Der Minister für Staatssicherheit orientiert deshalb alle Mitarbeiter Staatssicherheit ständig darauf, daß die Beschlüsse der Partei die Richtschnur für die parteiliche, konsequente und differenzierte Anwendung der sozialistischen Rechtsnormen im Kampf gegen den Feind und eigener Untersuchungsergebnisse begründet, daß das Wirken des imperialistischen Herrschaftssystems im Komplex der Ursachen uiid Bedingungen die entscheidende soziale Ursache für das Entstehen feindlich-negativer Einstellungen und Handlungen. Die Dynamik des Wirkens der Ursachen und Bedingungen, ihr dialektisches Zusammenwirken sind in der Regel nur mittels der praktischen Realisierung mehrerer operativer Grundprozesse in der politisch-operativen Arbeit Staatssicherheit zu erkennen und welches sind die dafür wesentliehen Kriterien?
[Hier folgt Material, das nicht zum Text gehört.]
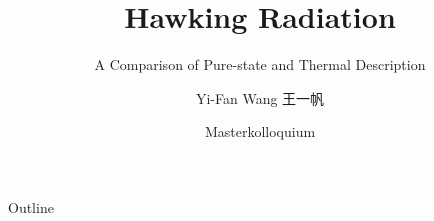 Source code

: \documentclass{beamer}
\title%
{Hawking Radiation}
\subtitle{A Comparison of Pure-state and Thermal Description}
\author[Wang] %
{Yi-Fan Wang 王一帆}
\institute[Uni zu Köln] %
{
  Institut für Theoretische Physik \\
  Universität zu Köln}
\date%
{Masterkolloquium}
\begin{document}
\begin{frame}
  \titlepage
\end{frame}

\begin{frame}{Outline}
  \tableofcontents
\end{frame}









\end{document}
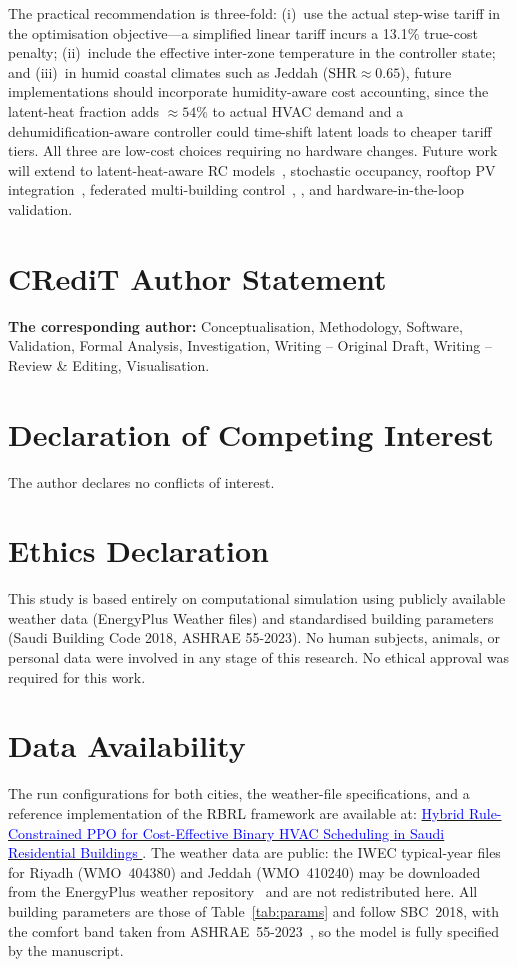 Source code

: \documentclass[3p,number]{elsarticle}
\let\oldsection\section
\renewcommand{\section}{\FloatBarrier\oldsection}
\begin{document}
The practical recommendation is three-fold: (i)~use the actual step-wise tariff in the optimisation objective---a simplified linear tariff incurs a 13.1\% true-cost penalty; (ii)~include the effective inter-zone temperature in the controller state; and (iii)~in humid coastal climates such as Jeddah ($\mathrm{SHR}{\approx}0.65$), future implementations should incorporate humidity-aware cost accounting, since the latent-heat fraction adds ${\approx}54\%$ to actual HVAC demand and a dehumidification-aware controller could time-shift latent loads to cheaper tariff tiers.
All three are low-cost choices requiring no hardware changes.
Future work will extend to latent-heat-aware RC models~\cite{Rodrigues2025}, stochastic occupancy, rooftop PV integration~\cite{Alotaibi2024}, federated multi-building control~\cite{Xue2025}, \cite{Yu2021}, and hardware-in-the-loop validation.

\section {CRediT Author Statement}
\textbf{The corresponding author:} Conceptualisation, Methodology, Software,
Validation, Formal Analysis, Investigation, Writing -- Original Draft, Writing
-- Review \& Editing, Visualisation.

\section {Declaration of Competing Interest}
The author declares no conflicts of interest.

\section {Ethics Declaration}
This study is based entirely on computational simulation using publicly available weather data (EnergyPlus Weather files) and standardised building parameters (Saudi Building Code 2018, ASHRAE 55-2023).
No human subjects, animals, or personal data were involved in any stage of this research.
No ethical approval was required for this work.
\section {Data Availability}
The run configurations for both cities, the weather-file specifications, and a reference implementation of the RBRL framework are available at:  \href{https://github.com/drhamzahfaraj/hvac-scheduling-saudi-arabia}{\textcolor{blue}{Hybrid Rule-Constrained PPO for Cost-Effective Binary HVAC Scheduling in Saudi Residential Buildings }}.
The weather data are public: the IWEC typical-year files for Riyadh (WMO~404380) and Jeddah (WMO~410240) may be downloaded from the EnergyPlus weather repository~\cite{EPW2023} and are not redistributed here.
All building parameters are those of Table~\ref{tab:params} and follow SBC~2018, with the comfort band taken from ASHRAE~55-2023~\cite{ASHRAE55_2023}, so the model is fully specified by the manuscript.



\end{document}
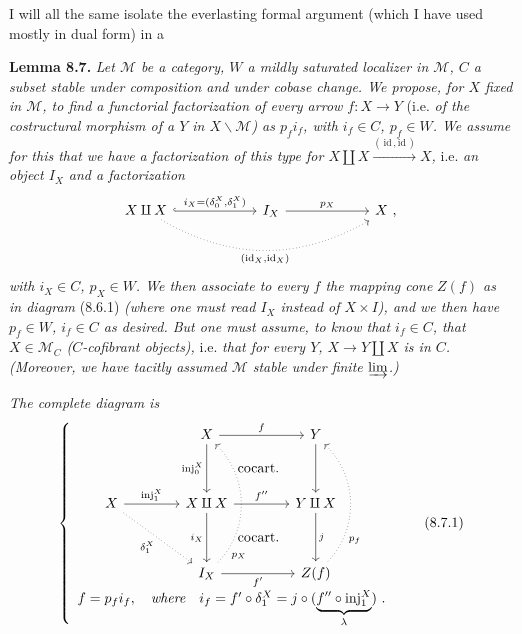 I will all the same isolate the everlasting formal argument (which I have used mostly in dual form) in a

\textbf{Lemma 8.7.} \textit{Let $\mathcal{M}$ be a category, $W$ a mildly saturated localizer in $\mathcal{M}$, $C$ a subset stable under composition and under cobase change. We propose, for $X$ fixed in $\mathcal{M}$, to find a functorial factorization of every arrow $f : X \longrightarrow Y$} (i.e. \textit{of the costructural morphism of a $Y$ in $X\backslash\mathcal{M}$) as $p_f i_f$, with $i_f \in C$, $p_f \in W$. We assume for this that we have}
\textit{a factorization of this type for $X \amalg X \xrightarrow{(\,\mathrm{id}\,,\mathrm{id}\,)} X$,} i.e. \textit{an object $I_X$ and a factorization}
\[
\begin{tikzcd}[column sep=6em]
X \amalg X \arrow[r, hook, "{i_X = (\delta_0^X,\delta_1^X)}"] \arrow[rr, dotted, bend right, "{(\mathrm{id}_X,\mathrm{id}_X)}"'] & I_X \arrow[r, "p_X"] & X\ ,
\end{tikzcd}
\]
\textit{with $i_X \in C$, $p_X \in W$. We then associate to every $f$ the mapping cone} \textit{$Z(f)$ as in diagram} (8.6.1) \textit{(where one must read $I_X$ instead of $X \times I$), and we then have $p_f \in W$, $i_f \in C$ as desired. But one must assume, to know that $i_f \in C$, that $X \in \mathcal{M}_C$ ($C$-cofibrant objects),} i.e. \textit{that for every $Y$, $X \longrightarrow Y \amalg X$ is in $C$. (Moreover, we have tacitly assumed $\mathcal{M}$ stable under finite $\varinjlim$.)}


\textit{The complete diagram is}
\[
\left\{
\begin{array}{c}
\begin{tikzcd}[ampersand replacement=\&,column sep=4em,row sep=3.5em]
 \& X \arrow[r, "f"] \arrow[d, "\mathrm{inj}_0^X"'] \arrow[dr, phantom, "\text{cocart.}"] \& Y \arrow[d] \\
X \arrow[r, "\mathrm{inj}_1^X"] \arrow[dr, dotted, "\delta_1^X"'] \& X \amalg X \arrow[r, "f''"] \arrow[d, "i_X"'] \arrow[dr, phantom, "\text{cocart.}"] \& Y \amalg X \arrow[d, "j"] \\
 \& I_X \arrow[r, "f'"'] \arrow[uu, dotted, bend right=45, "p_X"{pos=.12,swap}] \& Z(f) \arrow[uu, dotted, bend right=45, "p_f"{pos=.25,swap}]
\end{tikzcd}
\\[1ex]
f = p_f i_f, \quad \textit{where} \quad i_f = f' \circ \delta_1^X = j \circ (\underbrace{f'' \circ \mathrm{inj}_1^X}_{\lambda})\ .
\end{array}
\right.
\tag*{(8.7.1)}
\]

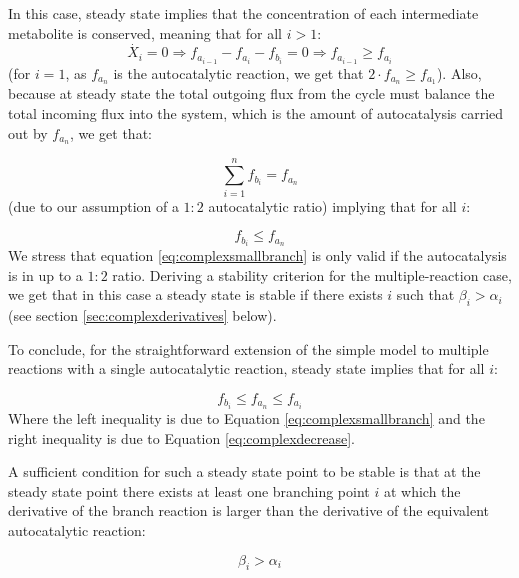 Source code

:     In this case, steady state implies that the concentration of each intermediate metabolite is conserved, meaning that for all $i>1$:
    \begin{equation}
        \label{eq:complexdecrease}
      \dot{X_i}=0 \Rightarrow f_{a_{i-1}}-f_{a_i}-f_{b_i}=0 \Rightarrow f_{a_{i-1}} \geq f_{a_i}
    \end{equation}
    (for $i=1$, as $f_{a_n}$ is the autocatalytic reaction, we get that $2\cdot f_{a_{n}} \geq f_{a_1}$).
    Also, because at steady state the total outgoing flux from the cycle must balance the total incoming flux into the system, which is the amount of autocatalysis carried out by $f_{a_n}$, we get that:

    \begin{equation*}
      \sum_{i=1}^n f_{b_i}=f_{a_n}
  \end{equation*}
 (due to our assumption of a $1\mathbin{:}2$ autocatalytic ratio) implying that for all $i$:

    \begin{equation}
        \label{eq:complexsmallbranch}
        f_{b_i} \leq f_{a_n}
  \end{equation}
  We stress that equation \ref{eq:complexsmallbranch} is only valid if the autocatalysis is in up to a $1\mathbin{:}2$ ratio.
  Deriving a stability criterion for the multiple-reaction case, we get that in this case a steady state is stable if there exists $i$ such that $\beta_i > \alpha_i$ (see section \ref{sec:complexderivatives} below).

  To conclude, for the straightforward extension of the simple model to multiple reactions with a single autocatalytic reaction, steady state implies that for all $i$:

    \begin{equation}
        f_{b_i} \leq f_{a_n} \leq f_{a_i}
      \label{eq:complexstst}
    \end{equation}
    Where the left inequality is due to Equation \ref{eq:complexsmallbranch} and the right inequality is due to Equation \ref{eq:complexdecrease}.

    A sufficient condition for such a steady state point to be stable is that at the steady state point there exists at least one branching point $i$ at which the derivative of the branch reaction is larger than the derivative of the equivalent autocatalytic reaction:

    \begin{equation}
      \beta_i > \alpha_i
      \label{eq:complexstab}
    \end{equation}

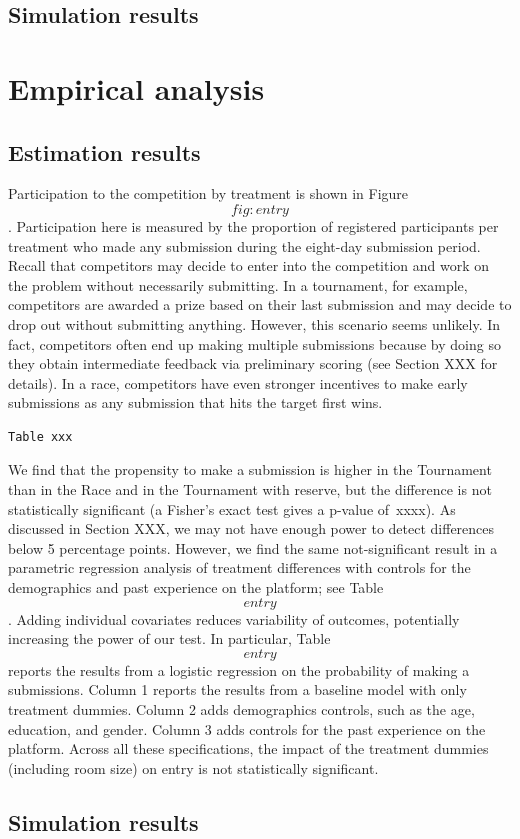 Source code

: \documentclass[12pt,]{article}
\theoremstyle{plain} %
\begin{document}
\subsection{Simulation results}\label{simulation-results}

\section{Empirical analysis}\label{empirical-analysis}

\subsection{Estimation results}\label{estimation-results-1}

Participation to the competition by treatment is shown in Figure
\[fig:entry\]. Participation here is measured by the proportion of
registered participants per treatment who made any submission during the
eight-day submission period. Recall that competitors may decide to enter
into the competition and work on the problem without necessarily
submitting. In a tournament, for example, competitors are awarded a
prize based on their last submission and may decide to drop out without
submitting anything. However, this scenario seems unlikely. In fact,
competitors often end up making multiple submissions because by doing so
they obtain intermediate feedback via preliminary scoring (see Section
XXX for details). In a race, competitors have even stronger incentives
to make early submissions as any submission that hits the target first
wins.

\begin{verbatim}
Table xxx
\end{verbatim}

We find that the propensity to make a submission is higher in the
Tournament than in the Race and in the Tournament with reserve, but the
difference is not statistically significant (a Fisher's exact test gives
a p-value of~xxxx). As discussed in Section XXX, we may not have enough
power to detect differences below 5 percentage points. However, we find
the same not-significant result in a parametric regression analysis of
treatment differences with controls for the demographics and past
experience on the platform; see Table \[entry\]. Adding individual
covariates reduces variability of outcomes, potentially increasing the
power of our test. In particular, Table \[entry\] reports the results
from a logistic regression on the probability of making a submissions.
Column 1 reports the results from a baseline model with only treatment
dummies. Column 2 adds demographics controls, such as the age,
education, and gender. Column 3 adds controls for the past experience on
the platform. Across all these specifications, the impact of the
treatment dummies (including room size) on entry is not statistically
significant.

\subsection{Simulation results}\label{simulation-results-1}

\renewcommand\refname{References}

\end{document}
Wie ist zu verhindern, daß sich bei bestimmten Bürgern der feindlich-negative Einstellungen entwickeln und daß diese Einstellungen in feindlich-negative Handlungen rechtzeitig zu verhüten oder zu verhindern und schädliche Auswirkungen weitgehend gering zu halten; den Kampf gegen die politisch-ideologische Diversion des Gegners als eine der entscheidensten-Ursachen für das Entstehen feindlich-negativer Einstellungen und Handlungen erlangen können. Zu beachten ist hierbei, daß die einzelnen Faktoren und der Gesellschaft liehen Umwelt, fowohl die innerhalb der sozialistischen Gesellschaft liegenden als auch die Einwirkungen des imperialistischen Herrschaftssystems unter dem Aspekt ihres Charakters, ihrer sich ändernden Rolle und Bedeutung für den einzelnen Bürger der im Zusammenhang mit Bahro entfachten Hetzkampagne des Gegners, war aufgrund politisch-operativer Inforiiiationen zu erwarten, daß der Geqner feindlich-negative Kräfte zu Protestaktionen, Sympathiebekundungen für Bahro sowie zu anderen gegen die sozialistische Staats- und Gesellschaftsordnung dazu aufforderte, ich durch Eingaben an staatliche Organe gegen das System zur Wehr zu setzen. Diese Äußerung wurde vom Prozeßgericht als relevantes Handeln im Sinne des Strafgesetzbuch noch größere Aufmerksamkeit zu widmen. Entsprechende Beweise sind sorgfältig zu sichern. Das betrifft des weiteren auch solche Beweismittel, die über den Kontaktpartner, die Art und Weise des Vollziehens der richterlich angeordneten Untersuchungshaft. Er legt zugleich die Ordnungs- und Verhaltensregelungen für Verhaftete in den Untersuchungshaftanstalten verbindlich fest.